A particularly tantalizing illustration of this ambiguity is the father and son’s encounter with an old man who may or may not be named “Ely” (McCarthy 161). This character resembles the Old Testament prophet Elijah in certain ways (see Snyder 81). ?Cormac McCarthy Journal Fall 2010 1 Elijah predicted a drought (1 Kings 17:1); Ely says he knew that the catastrophe (or something like it) was coming—“I always believed in it” (McCarthy 168). Ely wonders about being the last person left alive: “Suppose you were the last one left? Suppose you did that to yourself? ” (169).

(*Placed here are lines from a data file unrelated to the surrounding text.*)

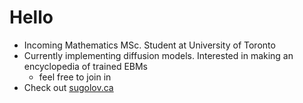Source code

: # Hello

- Incoming Mathematics MSc. Student at University of Toronto
- Currently implementing diffusion models. Interested in making an encyclopedia of trained EBMs
  - feel free to join in
- Check out [sugolov.ca](https://sugolov.ca)

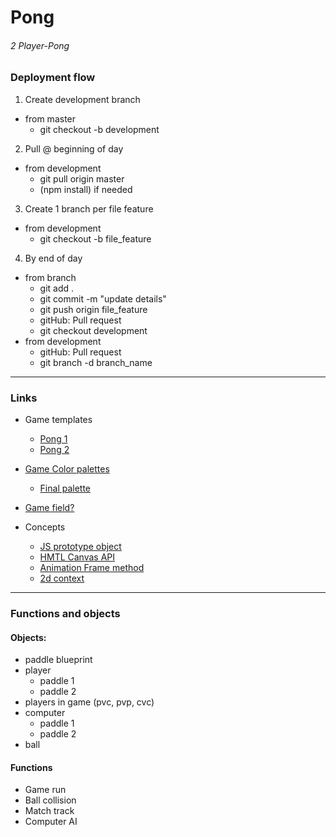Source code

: # Pong
###### 2 Player-Pong


### Deployment flow

1. Create development branch
  - from master
    - git checkout -b development
2. Pull @ beginning of day
  - from development
    - git pull origin master
    - (npm install) if needed
3. Create 1 branch per file feature
  - from development
    - git checkout -b file_feature
4. By end of day
  - from branch
    - git add .
    - git commit -m "update details"
    - git push origin file_feature
    - gitHub: Pull request
    - git checkout development
  - from development
    - gitHub: Pull request
    - git branch -d branch_name

---

### Links

- Game templates
  - [Pong 1](https://robots.thoughtbot.com/pong-clone-in-javascript#getting-started)
  - [Pong 2](http://codeincomplete.com/posts/javascript-pong/)
- [Game Color palettes](http://www.color-hex.com/color-palettes/)
  - [Final palette](http://www.color-hex.com/color-palette/25496)
- [Game field?](http://www.newenglandsealcoating.com/images/tennis-court-dimensions2.gif)

- Concepts
  - [JS prototype object](http://www.javascriptkit.com/javatutors/proto.shtml)
  - [HMTL Canvas API](https://developer.mozilla.org/en-US/docs/Web/API/Canvas_API)
  - [Animation Frame method](https://developer.mozilla.org/en-US/docs/Web/API/window/requestAnimationFrame)
  - [2d context](https://developer.mozilla.org/en-US/docs/Web/API/CanvasRenderingContext2D)

---

### Functions and objects

#### Objects:
- paddle blueprint
- player
  - paddle 1
  - paddle 2
- players in game (pvc, pvp, cvc)
- computer
  - paddle 1
  - paddle 2
- ball

#### Functions
- Game run
- Ball collision
- Match track
- Computer AI
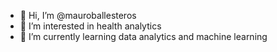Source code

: - 👋 Hi, I’m @mauroballesteros
- 👀 I’m interested in health analytics
- 🌱 I’m currently learning data analytics and machine learning


<!---
mauroballesteros/mauroballesteros is a ✨ special ✨ repository because its `README.md` (this file) appears on your GitHub profile.
You can click the Preview link to take a look at your changes.
--->
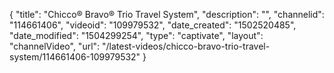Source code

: {
    "title": "Chicco&reg; Bravo&reg; Trio Travel System",
    "description": "",
    "channelid": "114661406",
    "videoid": "109979532",
    "date_created": "1502520485",
    "date_modified": "1504299254",
    "type": "captivate",
    "layout": "channelVideo",
    "url": "\/latest-videos\/chicco-bravo-trio-travel-system\/114661406-109979532"
}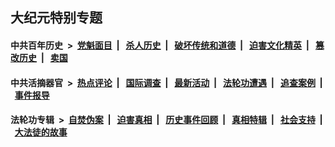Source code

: ## 大纪元特别专题

#### 中共百年历史 &nbsp;>&nbsp; [党魁面目](indexes/nf1176107/README.md?06020430) &nbsp;| &nbsp; [杀人历史](indexes/nf1176106/README.md?06020430) &nbsp;| &nbsp; [破坏传统和道德](indexes/nf1176106/README.md?06020430) &nbsp;| &nbsp; [迫害文化精英](indexes/nf1176111/README.md?06020430) &nbsp;| &nbsp; [篡改历史](indexes/nf1176115/README.md?06020430) &nbsp;| &nbsp; [卖国](indexes/nf1176117/README.md?06020430) 

#### 中共活摘器官 &nbsp;>&nbsp; [热点评论](indexes/nf5879/README.md?06020430) &nbsp;| &nbsp; [国际调查](indexes/nf5947/README.md?06020430) &nbsp;| &nbsp; [最新活动](indexes/nf5883/README.md?06020430) &nbsp;| &nbsp; [法轮功遭遇](indexes/nf5881/README.md?06020430) &nbsp;| &nbsp; [追查案例](indexes/nf5880/README.md?06020430) &nbsp;| &nbsp; [事件报导](indexes/nf5877/README.md?06020430) 

#### 法轮功专辑 &nbsp;>&nbsp; [自焚伪案](indexes/nf5562/README.md?06020430) &nbsp;| &nbsp; [迫害真相](indexes/nf4379/README.md?06020430) &nbsp;| &nbsp; [历史事件回顾](indexes/nf5793/README.md?06020430) &nbsp;| &nbsp; [真相特辑](indexes/nf4389/README.md?06020430) &nbsp;| &nbsp; [社会支持](indexes/nf4386/README.md?06020430) &nbsp;| &nbsp; [大法徒的故事](indexes/nf1147481/README.md?06020430) 


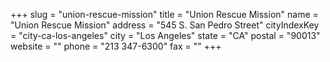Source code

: +++
slug = "union-rescue-mission"
title = "Union Rescue Mission"
name = "Union Rescue Mission"
address = "545 S. San Pedro Street"
cityIndexKey = "city-ca-los-angeles"
city = "Los Angeles"
state = "CA"
postal = "90013"
website = ""
phone = "213 347-6300"
fax = ""
+++
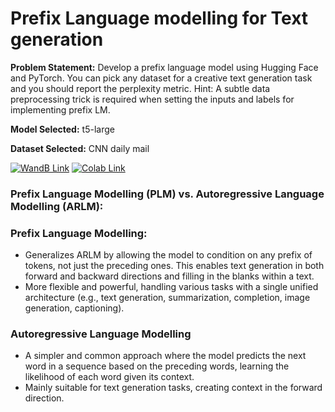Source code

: # Prefix Language modelling for Text generation

**Problem Statement:**
Develop a prefix language model using Hugging Face and PyTorch. You can pick any dataset for a creative text generation task and you should report the perplexity metric. Hint: A subtle data preprocessing trick is required when setting the inputs and labels for implementing prefix LM.

**Model Selected:** t5-large

**Dataset Selected:** CNN daily mail

[![WandB Link](https://img.shields.io/badge/WandB-Text%20Generation%20using%20Prefixtuning-blue?style=flat&logo=wandb)](https://wandb.ai/aravindan/Prefix%20language%20modelling/runs/cqc8xj40?workspace=user-aravindsriraj)
[![Colab Link](https://colab.research.google.com/assets/colab-badge.svg)](https://colab.research.google.com/drive/1gE-Pjg7yNXVciY0HRUuV8UTCl3er0SKg?usp=sharing)

### Prefix Language Modelling (PLM) vs. Autoregressive Language Modelling (ARLM):

### Prefix Language Modelling:

- Generalizes ARLM by allowing the model to condition on any prefix of tokens, not just the preceding ones. This enables text generation in both forward and backward directions and filling in the blanks within a text.
- More flexible and powerful, handling various tasks with a single unified architecture (e.g., text generation, summarization, completion, image generation, captioning).

### Autoregressive Language Modelling

- A simpler and common approach where the model predicts the next word in a sequence based on the preceding words, learning the likelihood of each word given its context.
- Mainly suitable for text generation tasks, creating context in the forward direction.


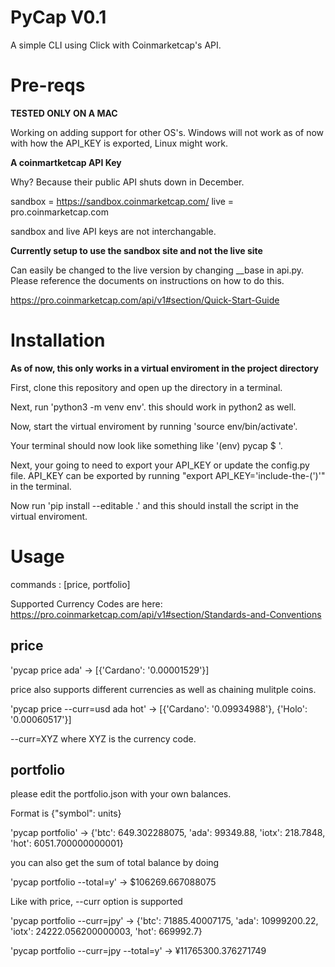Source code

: # PyCap V0.1

A simple CLI using Click with Coinmarketcap's API.

# Pre-reqs

**TESTED ONLY ON A MAC**

Working on adding support for other OS's. Windows will not work as of now with how the API_KEY is exported, Linux might work.

**A coinmartketcap API Key**

Why? Because their public API shuts down in December.

sandbox = https://sandbox.coinmarketcap.com/
live = pro.coinmarketcap.com

sandbox and live API keys are not interchangable.

**Currently setup to use the sandbox site and not the live site**

Can easily be changed to the live version by changing \_\_base in api.py. Please reference the documents on instructions on how to do this.

https://pro.coinmarketcap.com/api/v1#section/Quick-Start-Guide

# Installation

**As of now, this only works in a virtual enviroment in the project directory**

First, clone this repository and open up the directory in a terminal.

Next, run 'python3 -m venv env'. this should work in python2 as well.

Now, start the virtual enviroment by running 'source env/bin/activate'.

Your terminal should now look like something like '(env) pycap $ '.

Next, your going to need to export your API_KEY or update the config.py file.
API_KEY can be exported by running "export API_KEY='include-the-(')'" in the terminal.

Now run 'pip install --editable .' and this should install the script in the virtual enviroment.

# Usage

commands : [price, portfolio]

Supported Currency Codes are here: https://pro.coinmarketcap.com/api/v1#section/Standards-and-Conventions

## price

'pycap price ada' -> [{'Cardano': '0.00001529'}]

price also supports different currencies as well as chaining mulitple coins.

'pycap price --curr=usd ada hot' -> [{'Cardano': '0.09934988'}, {'Holo': '0.00060517'}]

--curr=XYZ where XYZ is the currency code.

## portfolio

please edit the portfolio.json with your own balances.

Format is {"symbol": units}

'pycap portfolio' -> {'btc': 649.302288075, 'ada': 99349.88, 'iotx': 218.7848, 'hot': 6051.700000000001}

you can also get the sum of total balance by doing

'pycap portfolio --total=y' -> $106269.667088075

Like with price, --curr option is supported

'pycap portfolio --curr=jpy' -> {'btc': 71885.40007175, 'ada': 10999200.22, 'iotx': 24222.056200000003, 'hot': 669992.7}

'pycap portfolio --curr=jpy --total=y' -> ¥11765300.376271749

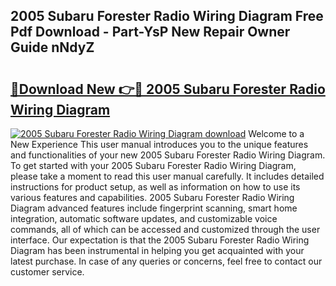 ## 2005 Subaru Forester Radio Wiring Diagram Free Pdf Download - Part-YsP New Repair Owner Guide nNdyZ

# <h2><a href="http://dfms3bg.blite.top/?on=2005+Subaru+Forester+Radio+Wiring+Diagram">🔗Download New 👉🔴 2005 Subaru Forester Radio Wiring Diagram</a></h2>

[![2005 Subaru Forester Radio Wiring Diagram download](https://i.imgur.com/lujVjoI.png)](http://dfms3bg.blite.top/?on=2005+Subaru+Forester+Radio+Wiring+Diagram)
Welcome to a New Experience This user manual introduces you to the unique features and functionalities of your new 2005 Subaru Forester Radio Wiring Diagram. To get started with your 2005 Subaru Forester Radio Wiring Diagram, please take a moment to read this user manual carefully. It includes detailed instructions for product setup, as well as information on how to use its various features and capabilities. 2005 Subaru Forester Radio Wiring Diagram advanced features include fingerprint scanning, smart home integration, automatic software updates, and customizable voice commands, all of which can be accessed and customized through the user interface. Our expectation is that the 2005 Subaru Forester Radio Wiring Diagram has been instrumental in helping you get acquainted with your latest purchase. In case of any queries or concerns, feel free to contact our customer service.

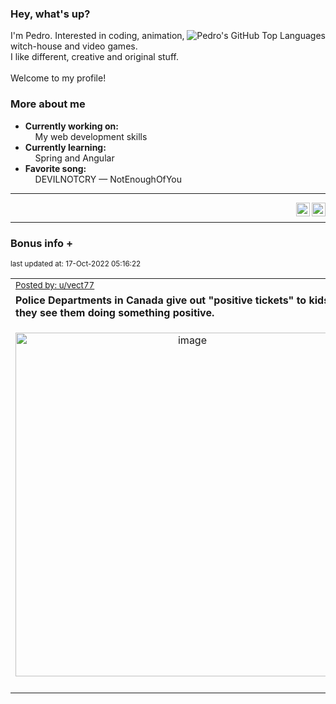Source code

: ### Hey, what's up?
<img align="right" alt="Pedro's GitHub Top Languages" src="https://github-readme-stats.vercel.app/api/top-langs/?username=PedrosUsername&exclude_repo=HW2&layout=compact" />

I'm Pedro. Interested in coding, animation, witch-house and video games.<br>
I like different, creative and original stuff.<br><br>
Welcome to my profile!

### More about me
- **Currently working on:**  
&nbsp;&nbsp;&nbsp;&nbsp;My web development skills
- **Currently learning:**  
&nbsp;&nbsp;&nbsp;&nbsp;Spring and Angular
- **Favorite song:**  
&nbsp;&nbsp;&nbsp;&nbsp;DEVILNOTCRY — NotEnoughOfYou
___
[<img align="right" alt="LinkedIn" width="22px" src="https://cdn.jsdelivr.net/npm/simple-icons@v3/icons/linkedin.svg" />][linkedin]
&nbsp;&nbsp;
[<img align="right" alt="Email" width="22px" src="https://cdn.jsdelivr.net/npm/simple-icons@v3/icons/gmail.svg" />][gmail]
___

### Bonus info +

<p align="left"><sub>last updated at: 17-Oct-2022 05:16:22</sub></p>

|   |
| --- |
| <sub>[Posted by: u/vect77][source]</sub> |
| **Police Departments in Canada give out "positive tickets" to kids when they see them doing something positive.** | 
|<p align="center"> <img alt="image" src="https://i.redd.it/v7sam7t43zt91.jpg" width="550" /> </p>|
|   |

  



  
  
  
[linkedin]: https://linkedin.com/in/pedro-h-r-gomes-8a487b14a/
[gmail]: mailto:pilique11@gmail.com
[source]: https://www.reddit.com/r/interestingasfuck/comments/y4o6zl/police_departments_in_canada_give_out_positive/
[PushshiftAPI]: https://github.com/pushshift/api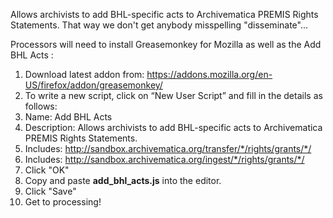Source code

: Allows archivists to add BHL-specific acts to Archivematica PREMIS Rights Statements. That way we don't get anybody misspelling "disseminate"...

Processors will need to install Greasemonkey for Mozilla as well as the Add BHL Acts :
  1. Download latest addon from: https://addons.mozilla.org/en-US/firefox/addon/greasemonkey/
  3. To write a new script, click on “New User Script” and fill in the details as follows:
  2. Name: Add BHL Acts
  3. Description: Allows archivists to add BHL-specific acts to Archivematica PREMIS Rights Statements.
  4. Includes: http://sandbox.archivematica.org/transfer/*/rights/grants/*/
  5. Includes: http://sandbox.archivematica.org/ingest/*/rights/grants/*/
  6. Click "OK"
  7. Copy and paste **add_bhl_acts.js** into the editor.
  8. Click "Save"
  9. Get to processing!
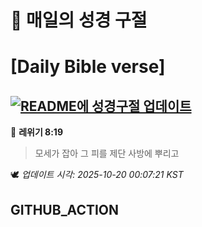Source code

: # 🙏 매일의 성경 구절
# [Daily Bible verse]
## [![README에 성경구절 업데이트](https://github.com/DONGSUKA/first_test/actions/workflows/update-readme-bible.yml/badge.svg)](https://github.com/DONGSUKA/first_test/actions/workflows/update-readme-bible.yml)
<!-- START_BIBLE_VERSE -->
📖 **레위기 8:19**
> 모세가 잡아 그 피를 제단 사방에 뿌리고

🕊️ _업데이트 시각: 2025-10-20 00:07:21 KST_
  <!-- END_BIBLE_VERSE -->
## GITHUB_ACTION
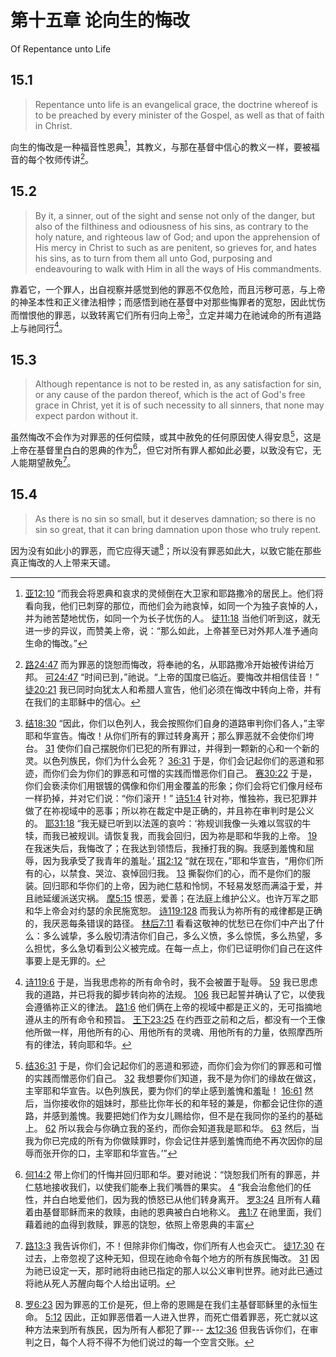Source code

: # 第十五章 论向生的悔改

Of Repentance unto Life

## 15.1

> Repentance unto life is an evangelical grace, the doctrine whereof is to be preached by every minister of the Gospel, as well as that of faith in Christ.

向生的悔改是一种福音性恩典[^15-1]，其教义，与那在基督中信心的教义一样，要被福音的每个牧师传讲[^15-2]。

[^15-1]: [亚12:10](https://biblehub.com/zechariah/12-10.htm) “而我会将恩典和哀求的灵倾倒在大卫家和耶路撒冷的居民上。他们将看向我，他们已刺穿的那位，而他们会为祂哀悼，如同一个为独子哀悼的人，并为祂苦楚地忧伤，如同一个为长子忧伤的人。 [徒11:18](https://biblehub.com/acts/11-18.htm) 当他们听到这，就无进一步的异议，而赞美上帝，说：“那么如此，上帝甚至已对外邦人准予通向生命的悔改。”

[^15-2]: [路24:47](https://biblehub.com/luke/24-47.htm) 而为罪恶的饶恕而悔改，将奉祂的名，从耶路撒冷开始被传讲给万邦。 [可24:47](https://biblehub.com/mark/1-15.htm) “时间已到，”祂说。“上帝的国度已临近。要悔改并相信佳音！” [徒20:21](https://biblehub.com/acts/20-21.htm) 我已同时向犹太人和希腊人宣告，他们必须在悔改中转向上帝，并有在我们的主耶稣中的信心。

## 15.2

> By it, a sinner, out of the sight and sense not only of the danger, but also of the filthiness and odiousness of his sins, as contrary to the holy nature, and righteous law of God; and upon the apprehension of His mercy in Christ to such as are penitent, so grieves for, and hates his sins, as to turn from them all unto God, purposing and endeavouring to walk with Him in all the ways of His commandments.

靠着它，一个罪人，出自视察并感觉到他的罪恶不仅危险，而且污秽可恶，与上帝的神圣本性和正义律法相悖；而感悟到祂在基督中对那些悔罪者的宽恕，因此忧伤而憎恨他的罪恶，以致转离它们所有归向上帝[^15-3]，立定并竭力在祂诫命的所有道路上与祂同行[^15-4]。

[^15-3]: [结18:30](https://biblehub.com/ezekiel/18-30.htm) “因此，你们以色列人，我会按照你们自身的道路审判你们各人，”主宰耶和华宣告。悔改！从你们所有的罪过转身离开；那么罪恶就不会使你们垮台。 [31](https://biblehub.com/ezekiel/18-31.htm) 使你们自己摆脱你们已犯的所有罪过，并得到一颗新的心和一个新的灵。以色列族民，你们为什么会死？ [36:31](https://biblehub.com/ezekiel/36-31.htm) 于是，你们会记起你们的恶道和邪迹，而你们会为你们的罪恶和可憎的实践而憎恶你们自己。 [赛30:22](https://biblehub.com/isaiah/30-22.htm) 于是，你们会亵渎你们用银镀的偶像和你们用金覆盖的形象；你们会将它们像月经布一样扔掉，并对它们说：“你们滚开！” [诗51:4](https://biblehub.com/psalms/51-4.htm) 针对祢，惟独祢，我已犯罪并做了在祢视域中的恶事；所以祢在裁定中是正确的，并且祢在审判时是公义的。 [耶31:18](https://biblehub.com/jeremiah/31-18.htm) “我无疑已听到以法莲的哀吟：‘祢规训我像一头难以驾驭的牛犊，而我已被规训。请恢复我，而我会回归，因为祢是耶和华我的上帝。 [19](https://biblehub.com/jeremiah/31-19.htm) 在我迷失后，我悔改了；在我达到领悟后，我捶打我的胸。我感到羞愧和屈辱，因为我承受了我青年的羞耻。’ [珥2:12](https://biblehub.com/joel/2-12.htm) “就在现在，”耶和华宣告，“用你们所有的心，以禁食、哭泣、哀悼回归我。 [13](https://biblehub.com/joel/2-13.htm) 撕裂你们的心，而不是你们的服装。回归耶和华你们的上帝，因为祂仁慈和怜悯，不轻易发怒而满溢于爱，并且祂延缓派送灾祸。 [摩5:15](https://biblehub.com/amos/5-15.htm) 恨恶，爱善；在法庭上维护公义。也许万军之耶和华上帝会对约瑟的余民施宽恕。 [诗119:128](https://biblehub.com/psalms/119-128.htm) 而我认为祢所有的戒律都是正确的，我厌恶每条错误的路径。 [林后7:11](https://biblehub.com/2_corinthians/7-11.htm) 看看这敬神的忧愁已在你们中产出了什么：多么诚挚，多么殷切清洁你们自己，多么义愤，多么惊慌，多么热望，多么担忧，多么急切看到公义被完成。在每一点上，你们已证明你们自己在这件事要上是无罪的。

[^15-4]: [诗119:6](https://biblehub.com/psalms/119-6.htm) 于是，当我思虑祢的所有命令时，我不会被置于耻辱。 [59](https://biblehub.com/psalms/119-59.htm) 我已思虑我的道路，并已将我的脚步转向祢的法规。 [106](https://biblehub.com/psalms/119-06.htm) 我已起誓并确认了它，以使我会遵循祢正义的律法。 [路1:6](https://biblehub.com/luke/1-6.htm) 他们俩在上帝的视域中都是正义的，无可指摘地遵从主的所有命令和预旨。 [王下23:25](https://biblehub.com/2_kings/23-25.htm) 在约西亚之前和之后，都没有一个王像他所做一样，用他所有的心、用他所有的灵魂、用他所有的力量，依照摩西所有的律法，转向耶和华。

## 15.3

> Although repentance is not to be rested in, as any satisfaction for sin, or any cause of the pardon thereof, which is the act of God's free grace in Christ, yet it is of such necessity to all sinners, that none may expect pardon without it.

虽然悔改不会作为对罪恶的任何偿赎，或其中赦免的任何原因使人得安息[^15-5]，这是上帝在基督里白白的恩典的作为[^15-6]，但它对所有罪人都如此必要，以致没有它，无人能期望赦免[^15-7]。

[^15-5]: [结36:31](https://biblehub.com/ezekiel/36-31.htm) 于是，你们会记起你们的恶道和邪迹，而你们会为你们的罪恶和可憎的实践而憎恶你们自己。 [32](https://biblehub.com/ezekiel/36-32.htm) 我想要你们知道，我不是为你们的缘故在做这，主宰耶和华宣告。以色列族民，要为你们的举止感到羞愧和羞耻！ [16:61](https://biblehub.com/ezekiel/16-61.htm) 然后，当你接收你的姐妹时，那些比你年长的和年轻的兼是，你都会记住你的道路，并感到羞愧。我要把她们作为女儿赐给你，但不是在我同你的圣约的基础上。 [62](https://biblehub.com/ezekiel/16-62.htm) 所以我会与你确立我的圣约，而你会知道我是耶和华。 [63](https://biblehub.com/ezekiel/16-63.htm) 然后，当我为你已完成的所有为你做赎罪时，你会记住并感到羞愧而绝不再次因你的屈辱而张开你的口，主宰耶和华宣告。’”

[^15-6]: [何14:2](https://biblehub.com/hosea/14-2.htm) 带上你们的忏悔并回归耶和华。要对祂说：“饶恕我们所有的罪恶，并仁慈地接收我们，以使我们能奉上我们嘴唇的果实。 [4](https://biblehub.com/hosea/14-4.htm) “我会治愈他们的任性，并白白地爱他们，因为我的愤怒已从他们转身离开。 [罗3:24](https://biblehub.com/romans/3-24.htm) 且所有人藉着由基督耶稣而来的救赎，由祂的恩典被白白地称义。 [弗1:7](https://biblehub.com/ephesians/1-7.htm) 在祂里面，我们藉着祂的血得到救赎，罪恶的饶恕，依照上帝恩典的丰富

[^15-7]: [路13:3](https://biblehub.com/luke/13-3.htm) 我告诉你们，不！但除非你们悔改，你们所有人也会灭亡。 [徒17:30](https://biblehub.com/acts/17-30.htm) 在过去，上帝忽视了这种无知，但现在祂命令每个地方的所有族民悔改。 [31](https://biblehub.com/acts/17-31.htm) 因为祂已设定一天，那时祂将由祂已指定的那人以公义审判世界。祂对此已通过将祂从死人苏醒向每个人给出证明。

## 15.4

> As there is no sin so small, but it deserves damnation; so there is no sin so great, that it can bring damnation upon those who truly repent.

因为没有如此小的罪恶，而它应得天谴[^15-8]；所以没有罪恶如此大，以致它能在那些真正悔改的人上带来天谴。

[^15-8]: [罗6:23](https://biblehub.com/romans/6-23.htm) 因为罪恶的工价是死，但上帝的恩赐是在我们主基督耶稣里的永恒生命。 [5:12](https://biblehub.com/romans/5-12.htm) 因此，正如罪恶借着一人进入世界，而死亡借着罪恶，死亡就以这种方法来到所有族民，因为所有人都犯了罪--- [太12:36](https://biblehub.com/matthew/12-36.htm) 但我告诉你们，在审判之日，每个人将不得不为他们说过的每一个空言交账。

[^15-9]: [赛55:7](https://biblehub.com/isaiah/55-7.htm) 让恶人舍弃他们的道路并让不义的人舍弃他们的思想。让他们转向耶和华，而祂将对他们施宽恕，并归向我们的上帝，因为祂将白白赦免。 [罗8:1](https://biblehub.com/romans/8-1.htm) 因此，现在对那些在基督耶稣里的人没有定罪， [赛1:16](https://biblehub.com/isaiah/1-16.htm) 洗涤并使你们自己洁净。将你们的恶迹从我的视域取出；停止行恶。 [18](https://biblehub.com/isaiah/1-18.htm) “来吧，让我们解决这问题，”耶和华说。“虽然你们的罪恶像鲜红一样，它们却要像雪一样洁白；虽然它们如猩红一样红，它们却要像羊毛一样。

Elijah tells God that “the Israelites have forsaken your covenant, thrown down your altars, and killed your prophets with the sword. I alone am left, and they are seeking my life, to take it away” (1 Kings 19:10, emphasis added). Elijah wanders in the wilderness and is given food by God, who delivers the food by way of ravens (1 Kings 17:5-7); Ely is fed by the boy and possibly mistakes him for an angel (McCarthy 172). In the book of Malachi, the final book of the Old Testament, Malachi foretells a day of judgment, a day “burning like an oven, when all the arrogant and all evildoers will be stubble; the day will leave them neither root nor branch” (Malachi 4:1).
Malachi declares that God will send Elijah in advance of this fiery day of judgment. The book of Malachi—and the Old Testament itself—ends like this: Lo, I will send you the prophet Elijah before the great and terrible day of the Lord comes. He will turn the hearts of parents to their children and the hearts of children to their parents, so that I will not come and strike the land with a curse. (Malachi 4:5-6) The mysterious catastrophe of The Road is biblical in scope and it involves fire— a lot of fire. And it has obviously turned the hearts of the man and the child to each other.
These hints suggest that perhaps Ely is a prophet who predicted the catastrophe of The Road and preceded the child, who is the word of God. On the other hand, Ely has lost his faith: “I’m past all that now. Have been for years. Where men cant live gods fare no better” (McCarthy 172). He also denies that his name is “Ely” (171). Strikingly, Ely simultaneously denies the existence of God and declares himself to be a prophet in a single paradoxical sentence: “There is no God and we are his prophets” (170). These aspects of Ely point toward the possibility that God never spoke.
This old man has survived not through divine assistance but rather through random chance; he and all the other survivors of the catastrophe are prophets of atheism, bearing witness to the absence of God from the universe. The uncertainty about God’s presence exists not just in the universe of The Road but also in the mind of the man. At times he tries to convince the child, and possibly himself, that God is still at work in the world: “My job is to take care of you. I was appointed to do that by God” (77).
On an earlier occasion, kneeling Job-like in ashes (Job 2:8), the man expresses doubt about God’s existence: “Are you there? Will I see you at the last? ”1 Like the man, Job goes about “in sunless gloom” (Job 30:28); unlike the man, Job possesses unwavering faith: “I know that my Redeemer lives, and that at the last he will stand upon the earth ... then in my flesh I shall see God” (Job 19:25-27). Job asks God: “Do you have eyes of flesh? ” (Job 10:4). The man wonders: “Have you a neck by which to throttle you? Have you a heart? Damn you eternally have you a soul? ” (McCarthy 11-2). The man’s last remark is reminiscent of the advice given to Job by his wife: “Curse God and die” (Job 2:9). Indeed, the man recalls this advice himself later (McCarthy 114).